Print out the data that follows exactly, character for character, apart from the pictures.

DATA SUPPLIED.

------------------------------------------------

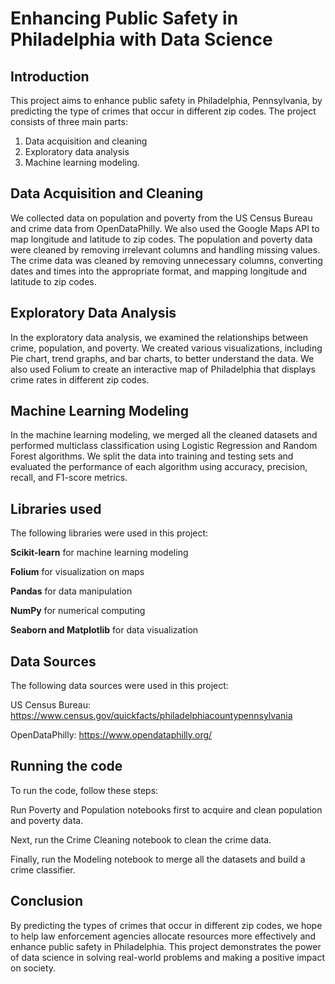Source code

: # Enhancing Public Safety in Philadelphia with Data Science

## Introduction

This project aims to enhance public safety in Philadelphia, Pennsylvania, by predicting the type of crimes that occur in different zip codes. The project consists of three main parts:
1. Data acquisition and cleaning 
2. Exploratory data analysis
3. Machine learning modeling.

## Data Acquisition and Cleaning
We collected data on population and poverty from the US Census Bureau and crime data from OpenDataPhilly. We also used the Google Maps API to map longitude and latitude to zip codes. The population and poverty data were cleaned by removing irrelevant columns and handling missing values. The crime data was cleaned by removing unnecessary columns, converting dates and times into the appropriate format, and mapping longitude and latitude to zip codes.

## Exploratory Data Analysis
In the exploratory data analysis, we examined the relationships between crime, population, and poverty. We created various visualizations, including Pie chart, trend graphs, and bar charts, to better understand the data. We also used Folium to create an interactive map of Philadelphia that displays crime rates in different zip codes.

## Machine Learning Modeling
In the machine learning modeling, we merged all the cleaned datasets and performed multiclass classification using Logistic Regression and Random Forest algorithms. We split the data into training and testing sets and evaluated the performance of each algorithm using accuracy, precision, recall, and F1-score metrics.

## Libraries used

The following libraries were used in this project:

**Scikit-learn** for machine learning modeling

**Folium** for visualization on maps

**Pandas** for data manipulation

**NumPy** for numerical computing

**Seaborn and Matplotlib** for data visualization

## Data Sources

The following data sources were used in this project:

US Census Bureau: https://www.census.gov/quickfacts/philadelphiacountypennsylvania

OpenDataPhilly: https://www.opendataphilly.org/

## Running the code

To run the code, follow these steps:

Run Poverty and Population notebooks first to acquire and clean population and poverty data.

Next, run the Crime Cleaning notebook to clean the crime data.

Finally, run the Modeling notebook to merge all the datasets and build a crime classifier.
## Conclusion

By predicting the types of crimes that occur in different zip codes, we hope to help law enforcement agencies allocate resources more effectively and enhance public safety in Philadelphia. This project demonstrates the power of data science in solving real-world problems and making a positive impact on society.




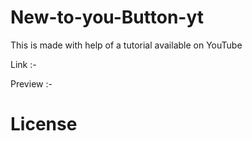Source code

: # New-to-you-Button-yt

This is made with help of a tutorial available on YouTube 

Link :-

Preview :-

# License
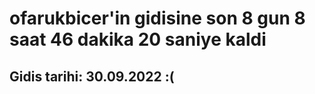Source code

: # ofarukbicer'in gidisine son 8 gun 8 saat 46 dakika 20 saniye kaldi

## Gidis tarihi: 30.09.2022 :(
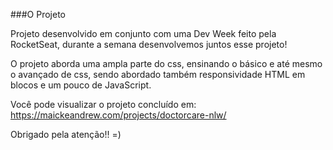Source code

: ###O Projeto

Projeto desenvolvido em conjunto com uma Dev Week feito pela RocketSeat, durante a semana desenvolvemos juntos esse projeto!

O projeto aborda uma ampla parte do css, ensinando o básico e até mesmo o avançado de css, sendo abordado também responsividade HTML em blocos e um pouco de JavaScript.

Você pode visualizar o projeto concluído em: https://maickeandrew.com/projects/doctorcare-nlw/

Obrigado pela atenção!! =)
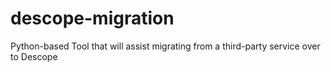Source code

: # descope-migration
Python-based Tool that will assist migrating from a third-party service over to Descope
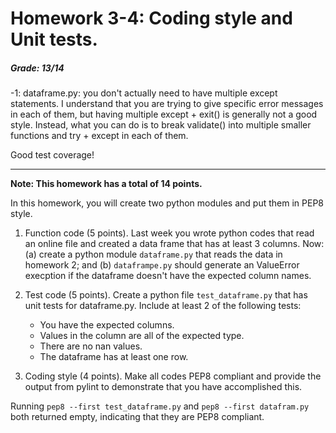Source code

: # Homework 3-4: Coding style and Unit tests.

##### Grade: 13/14  

-1: dataframe.py: you don't actually need to have multiple except statements. I understand that you are trying to give specific error messages in each of them, but having multiple except + exit() is generally not a good style. Instead, what you can do is to break validate() into multiple smaller functions and try + except in each of them.   

Good test coverage!

------


**Note: This homework has a total of 14 points.**

In this homework, you will create two python modules and put them in PEP8 style.

1. Function code (5 points). Last week you wrote python codes that read an online file and created a data frame that has at least 3 columns. Now: (a) create a python module ``dataframe.py`` that reads the data in homework 2;  and (b) ``dataframpe.py`` should generate an ValueError execption if the dataframe doesn't have the expected column names.

1. Test code (5 points). Create a python file ``test_dataframe.py`` that has unit tests for dataframe.py. Include at least 2 of the following tests:

   - You have the expected columns.
   - Values in the column are all of the expected type.
   - There are no nan values.
   - The dataframe has at least one row.
   
1. Coding style (4 points). Make all codes PEP8 compliant and provide the output from pylint to demonstrate that you have accomplished this.

Running ``pep8 --first test_dataframe.py`` and ``pep8 --first datafram.py`` both returned empty, indicating that they are PEP8 compliant.
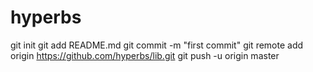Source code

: # hyperbs
git init
git add README.md
git commit -m "first commit"
git remote add origin https://github.com/hyperbs/lib.git
git push -u origin master
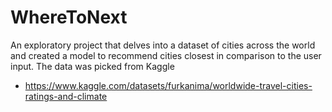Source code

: # WhereToNext
An exploratory project that delves into a dataset of cities across the world and created a model to recommend cities closest in comparison to the user input. The data was picked from Kaggle 
  - https://www.kaggle.com/datasets/furkanima/worldwide-travel-cities-ratings-and-climate


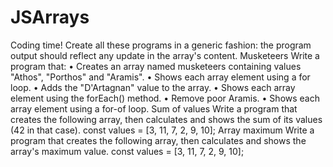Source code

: # JSArrays

Coding time!
Create all these programs in a generic fashion: the program output should reflect any update in the array's content.
Musketeers
Write a program that:
•	Creates an array named musketeers containing values "Athos", "Porthos" and "Aramis".
•	Shows each array element using a for loop.
•	Adds the "D'Artagnan" value to the array.
•	Shows each array element using the forEach() method.
•	Remove poor Aramis.
•	Shows each array element using a for-of loop.
Sum of values
Write a program that creates the following array, then calculates and shows the sum of its values (42 in that case).
const values = [3, 11, 7, 2, 9, 10];
Array maximum
Write a program that creates the following array, then calculates and shows the array's maximum value.
const values = [3, 11, 7, 2, 9, 10];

------------------------------------------------

EXPECTED ANSWER.
Source code

: # Enhancing Public Safety in Philadelphia with Data Science

## Introduction

This project aims to enhance public safety in Philadelphia, Pennsylvania, by predicting the type of crimes that occur in different zip codes. The project consists of three main parts:
1. Data acquisition and cleaning 
2. Exploratory data analysis
3. Machine learning modeling.

## Data Acquisition and Cleaning
We collected data on population and poverty from the US Census Bureau and crime data from OpenDataPhilly. We also used the Google Maps API to map longitude and latitude to zip codes. The population and poverty data were cleaned by removing irrelevant columns and handling missing values. The crime data was cleaned by removing unnecessary columns, converting dates and times into the appropriate format, and mapping longitude and latitude to zip codes.

## Exploratory Data Analysis
In the exploratory data analysis, we examined the relationships between crime, population, and poverty. We created various visualizations, including Pie chart, trend graphs, and bar charts, to better understand the data. We also used Folium to create an interactive map of Philadelphia that displays crime rates in different zip codes.

## Machine Learning Modeling
In the machine learning modeling, we merged all the cleaned datasets and performed multiclass classification using Logistic Regression and Random Forest algorithms. We split the data into training and testing sets and evaluated the performance of each algorithm using accuracy, precision, recall, and F1-score metrics.

## Libraries used

The following libraries were used in this project:

**Scikit-learn** for machine learning modeling

**Folium** for visualization on maps

**Pandas** for data manipulation

**NumPy** for numerical computing

**Seaborn and Matplotlib** for data visualization

## Data Sources

The following data sources were used in this project:

US Census Bureau: https://www.census.gov/quickfacts/philadelphiacountypennsylvania

OpenDataPhilly: https://www.opendataphilly.org/

## Running the code

To run the code, follow these steps:

Run Poverty and Population notebooks first to acquire and clean population and poverty data.

Next, run the Crime Cleaning notebook to clean the crime data.

Finally, run the Modeling notebook to merge all the datasets and build a crime classifier.
## Conclusion

By predicting the types of crimes that occur in different zip codes, we hope to help law enforcement agencies allocate resources more effectively and enhance public safety in Philadelphia. This project demonstrates the power of data science in solving real-world problems and making a positive impact on society.




Source code

: # New-to-you-Button-yt

This is made with help of a tutorial available on YouTube 

Link :-

Preview :-

# License
Source code

: # ofarukbicer'in gidisine son 8 gun 8 saat 46 dakika 20 saniye kaldi

## Gidis tarihi: 30.09.2022 :(
Source code

: ###O Projeto

Projeto desenvolvido em conjunto com uma Dev Week feito pela RocketSeat, durante a semana desenvolvemos juntos esse projeto!

O projeto aborda uma ampla parte do css, ensinando o básico e até mesmo o avançado de css, sendo abordado também responsividade HTML em blocos e um pouco de JavaScript.

Você pode visualizar o projeto concluído em: https://maickeandrew.com/projects/doctorcare-nlw/

Obrigado pela atenção!! =)
Source code

: # descope-migration
Python-based Tool that will assist migrating from a third-party service over to Descope
Source code

: # Homework 3-4: Coding style and Unit tests.

##### Grade: 13/14  

-1: dataframe.py: you don't actually need to have multiple except statements. I understand that you are trying to give specific error messages in each of them, but having multiple except + exit() is generally not a good style. Instead, what you can do is to break validate() into multiple smaller functions and try + except in each of them.   

Good test coverage!

------


**Note: This homework has a total of 14 points.**

In this homework, you will create two python modules and put them in PEP8 style.

1. Function code (5 points). Last week you wrote python codes that read an online file and created a data frame that has at least 3 columns. Now: (a) create a python module ``dataframe.py`` that reads the data in homework 2;  and (b) ``dataframpe.py`` should generate an ValueError execption if the dataframe doesn't have the expected column names.

1. Test code (5 points). Create a python file ``test_dataframe.py`` that has unit tests for dataframe.py. Include at least 2 of the following tests:

   - You have the expected columns.
   - Values in the column are all of the expected type.
   - There are no nan values.
   - The dataframe has at least one row.
   
1. Coding style (4 points). Make all codes PEP8 compliant and provide the output from pylint to demonstrate that you have accomplished this.

Running ``pep8 --first test_dataframe.py`` and ``pep8 --first datafram.py`` both returned empty, indicating that they are PEP8 compliant.
Source code

: # hyperbs
git init
git add README.md
git commit -m "first commit"
git remote add origin https://github.com/hyperbs/lib.git
git push -u origin master
Source code

: # WhereToNext
An exploratory project that delves into a dataset of cities across the world and created a model to recommend cities closest in comparison to the user input. The data was picked from Kaggle 
  - https://www.kaggle.com/datasets/furkanima/worldwide-travel-cities-ratings-and-climate


Source code

: # JSArrays

Coding time!
Create all these programs in a generic fashion: the program output should reflect any update in the array's content.
Musketeers
Write a program that:
•	Creates an array named musketeers containing values "Athos", "Porthos" and "Aramis".
•	Shows each array element using a for loop.
•	Adds the "D'Artagnan" value to the array.
•	Shows each array element using the forEach() method.
•	Remove poor Aramis.
•	Shows each array element using a for-of loop.
Sum of values
Write a program that creates the following array, then calculates and shows the sum of its values (42 in that case).
const values = [3, 11, 7, 2, 9, 10];
Array maximum
Write a program that creates the following array, then calculates and shows the array's maximum value.
const values = [3, 11, 7, 2, 9, 10];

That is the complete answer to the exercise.